The message intentionally sent to the Iraqi people was loud and clear: You have nothing to fear from a street bum. Perhaps certain other leaders also got the message, like the chic Qadhafi: Mess with us and you, too, can be reduced to this. As political propaganda, these first images were surely a great success, for the point they made was immediate and universal.
Human rights groups were among the few voices of protest. They observed that the humiliation of a prisoner of war is prohibited by the Geneva Convention. Americans of a certain age remember the chilling parade of prisoners by the North Vietnamese government, including Senator John McCain. But these complaints about the Saddam images were dismissed as so much carping in the flush of a triumphal capture. What was not taken into account, by either side, was the specifically medical context.

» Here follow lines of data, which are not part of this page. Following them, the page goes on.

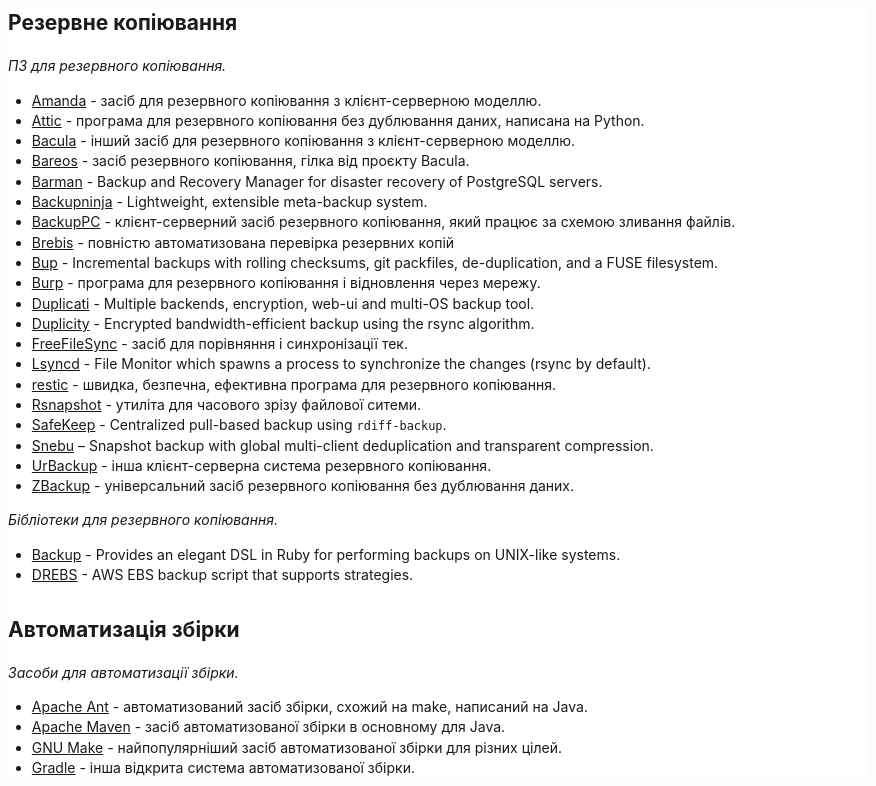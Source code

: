 
## Резервне копіювання

*ПЗ для резервного копіювання.*

* [Amanda](http://www.amanda.org/) - засіб для резервного копіювання з клієнт-серверною моделлю.
* [Attic](https://attic-backup.org) - програма для резервного копіювання без дублювання даних, написана на Python.
* [Bacula](http://www.bacula.org) - інший засіб для резервного копіювання з клієнт-серверною моделлю.
* [Bareos](http://www.bareos.org) - засіб резервного копіювання, гілка від проєкту Bacula.
* [Barman](http://www.pgbarman.org) - Backup and Recovery Manager for disaster recovery of PostgreSQL servers.
* [Backupninja](https://labs.riseup.net/code/projects/backupninja) - Lightweight, extensible meta-backup system.
* [BackupPC](https://backuppc.github.io/backuppc/) - клієнт-серверний засіб резервного копіювання, який працює за схемою зливання файлів.
* [Brebis](http://brebisproject.org) - повністю автоматизована перевірка резервних копій
* [Bup](https://github.com/bup/bup) - Incremental backups with rolling checksums, git packfiles, de-duplication, and a FUSE filesystem.
* [Burp](http://burp.grke.org/) - програма для резервного копіювання і відновлення через мережу.
* [Duplicati](http://www.duplicati.com) - Multiple backends, encryption, web-ui and multi-OS backup tool.
* [Duplicity](http://duplicity.nongnu.org/) - Encrypted bandwidth-efficient backup using the rsync algorithm.
* [FreeFileSync](http://www.freefilesync.org) - засіб для порівняння і синхронізації тек.
* [Lsyncd](https://github.com/axkibe/lsyncd) - File Monitor which spawns a process to synchronize the changes (rsync by default).
* [restic](https://github.com/restic/restic) - швидка, безпечна, ефективна програма для резервного копіювання.
* [Rsnapshot](http://www.rsnapshot.org/) - утиліта для часового зрізу файлової ситеми.
* [SafeKeep](http://safekeep.sourceforge.net/) - Centralized pull-based backup using `rdiff-backup`.
* [Snebu](http://www.snebu.com/) – Snapshot backup with global multi-client deduplication and transparent compression.
* [UrBackup](http://www.urbackup.org/) - інша клієнт-серверна система резервного копіювання.
* [ZBackup](http://zbackup.org/) - універсальний засіб резервного копіювання без дублювання даних.

*Бібліотеки для резервного копіювання.*

* [Backup](https://github.com/meskyanichi/backup) - Provides an elegant DSL in Ruby for performing backups on UNIX-like systems.
* [DREBS](https://github.com/dojo4/drebs) - AWS EBS backup script that supports strategies.

## Автоматизація збірки

*Засоби для автоматизації збірки.*

* [Apache Ant](https://ant.apache.org/) - автоматизований засіб збірки, схожий на make, написаний на Java.
* [Apache Maven](http://maven.apache.org/) - засіб автоматизованої збірки в основному для Java.
* [GNU Make](http://www.gnu.org/software/make/) - найпопулярніший засіб автоматизованої збірки для різних цілей.
* [Gradle](http://gradle.org/) - інша відкрита система автоматизованої збірки.
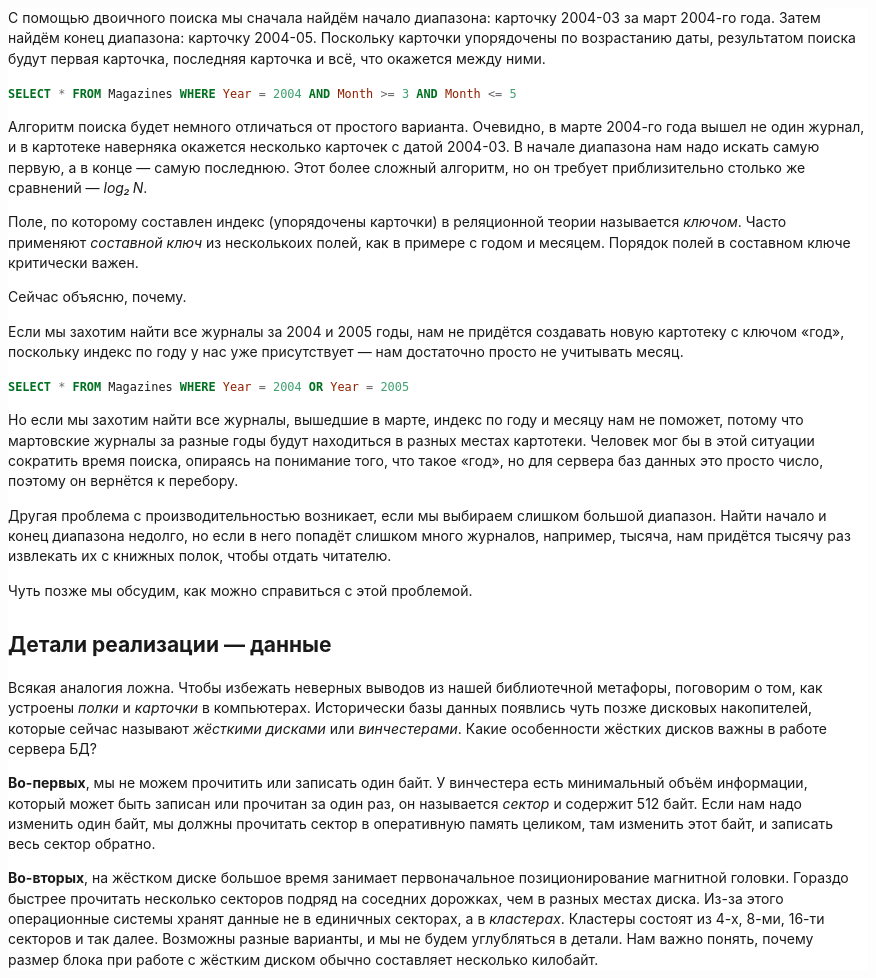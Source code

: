 С помощью двоичного поиска мы сначала найдём начало диапазона: карточку 2004-03 за март 2004-го года. Затем найдём конец диапазона: карточку 2004-05. Поскольку карточки упорядочены по возрастанию даты, результатом поиска будут первая карточка, последняя карточка и всё, что окажется между ними.

```sql
SELECT * FROM Magazines WHERE Year = 2004 AND Month >= 3 AND Month <= 5
```

Алгоритм поиска будет немного отличаться от простого варианта. Очевидно, в марте 2004-го года вышел не один журнал, и в картотеке наверняка окажется несколько карточек с датой 2004-03. В начале диапазона нам надо искать самую первую, а в конце&nbsp;&mdash; самую последнюю. Этот более сложный алгоритм, но он требует приблизительно столько же сравнений&nbsp;&mdash; *log₂ N*.

Поле, по которому составлен индекс (упорядочены карточки) в реляционной теории называется *ключом*. Часто применяют *составной ключ* из несколькоих полей, как в примере с годом и месяцем. Порядок полей в составном ключе критически важен.

Сейчас объясню, почему.

Если мы захотим найти все журналы за 2004 и 2005 годы, нам не придётся создавать новую картотеку с ключом &laquo;год&raquo;, поскольку индекс по году у нас уже присутствует&nbsp;&mdash; нам достаточно просто не учитывать месяц.

```sql
SELECT * FROM Magazines WHERE Year = 2004 OR Year = 2005
```

Но если мы захотим найти все журналы, вышедшие в марте, индекс по году и месяцу нам не поможет, потому что мартовские журналы за разные годы будут находиться в разных местах картотеки. Человек мог бы в этой ситуации сократить время поиска, опираясь на понимание того, что такое &laquo;год&raquo;, но для сервера баз данных это просто число, поэтому он вернётся к перебору.

Другая проблема с производительностью возникает, если мы выбираем слишком большой диапазон. Найти начало и конец диапазона недолго, но если в него попадёт слишком много журналов, например, тысяча, нам придётся тысячу раз извлекать их с книжных полок, чтобы отдать читателю.

Чуть позже мы обсудим, как можно справиться с этой проблемой.

## Детали реализации&nbsp;&mdash; данные

Всякая аналогия ложна. Чтобы избежать неверных выводов из нашей библиотечной метафоры, поговорим о том, как устроены *полки* и *карточки* в компьютерах. Исторически базы данных появлись чуть позже дисковых накопителей, которые сейчас называют *жёсткими дисками* или *винчестерами*. Какие особенности жёстких дисков важны в работе сервера БД?

**Во-первых**, мы не можем прочитить или записать один байт. У винчестера есть минимальный объём информации, который может быть записан или прочитан за один раз, он называется *сектор* и содержит 512 байт. Если нам надо изменить один байт, мы должны прочитать сектор в оперативную память целиком, там изменить этот байт, и записать весь сектор обратно.

**Во-вторых**, на жёстком диске большое время занимает первоначальное позиционирование магнитной головки. Гораздо быстрее прочитать несколько секторов подряд на соседних дорожках, чем в разных местах диска. Из-за этого операционные системы хранят данные не в единичных секторах, а в *кластерах*. Кластеры состоят из 4-х, 8-ми, 16-ти секторов и так далее. Возможны разные варианты, и мы не будем углубляться в детали. Нам важно понять, почему размер блока при работе с жёстким диском обычно составляет несколько килобайт.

For all its effectiveness as a piece of political theater, the use of a medical exam to demean and humiliate could set us on a dangerous course, one that, so far as I know, has no precedent. An important principle of medical ethics in wartime is that, if at all possible, the enemy receives the same treatment as our own injured. Medical matters go to the heart of our common humanity, so distortions or manipulations of medical values imperil us all. There are very few ways to preserve humanity in wartime but this is one. Therefore when medical procedures are exploited to make a political point it is not only that the rules have changed but that there may no longer be any rules at all.
Of all people, Americans understand the importance of respecting medical privacy. Today our society is in open rebellion against HMOs and insurance companies that, many fear, might play fast and loose with our personal health information. Many of us are concerned that, in the wrong hands, information about our genetic endowment will cause us to lose our insurance or our jobs. Has managed care caused us to be so skeptical of medical privacy that we are prepared to abandon it when its violation can be used as an instrument of foreign policy?
The military physicians who participated in the taped exam may not have known it was to be used for general consumption. If they had known they would, or at least should, have protested that medical ethics does not permit them to be part of such an exercise. Doctors aren’t required to like their patients but they are required to respect and if necessary protect their humanness. Nothing in the Uniform Code of Military Justice sanctions humiliating patients. Medical personnel have the right to decline to obey an illegal order, and humiliating a patient is illegal under the rules of war.
Under the historical circumstances and considering the magnitude of the event, it may seem odd to take exception to the way Saddam was first seen in captivity. Few human beings in our time more richly deserve utter contempt for the evil he has done and the suffering he has caused. But Saddam himself abused the medical profession, as should become evident in the coming war crimes trials. The rest of us should take care that we do not let slide the civilized standards against which we judge those whose violations are far more grave but no less ominous.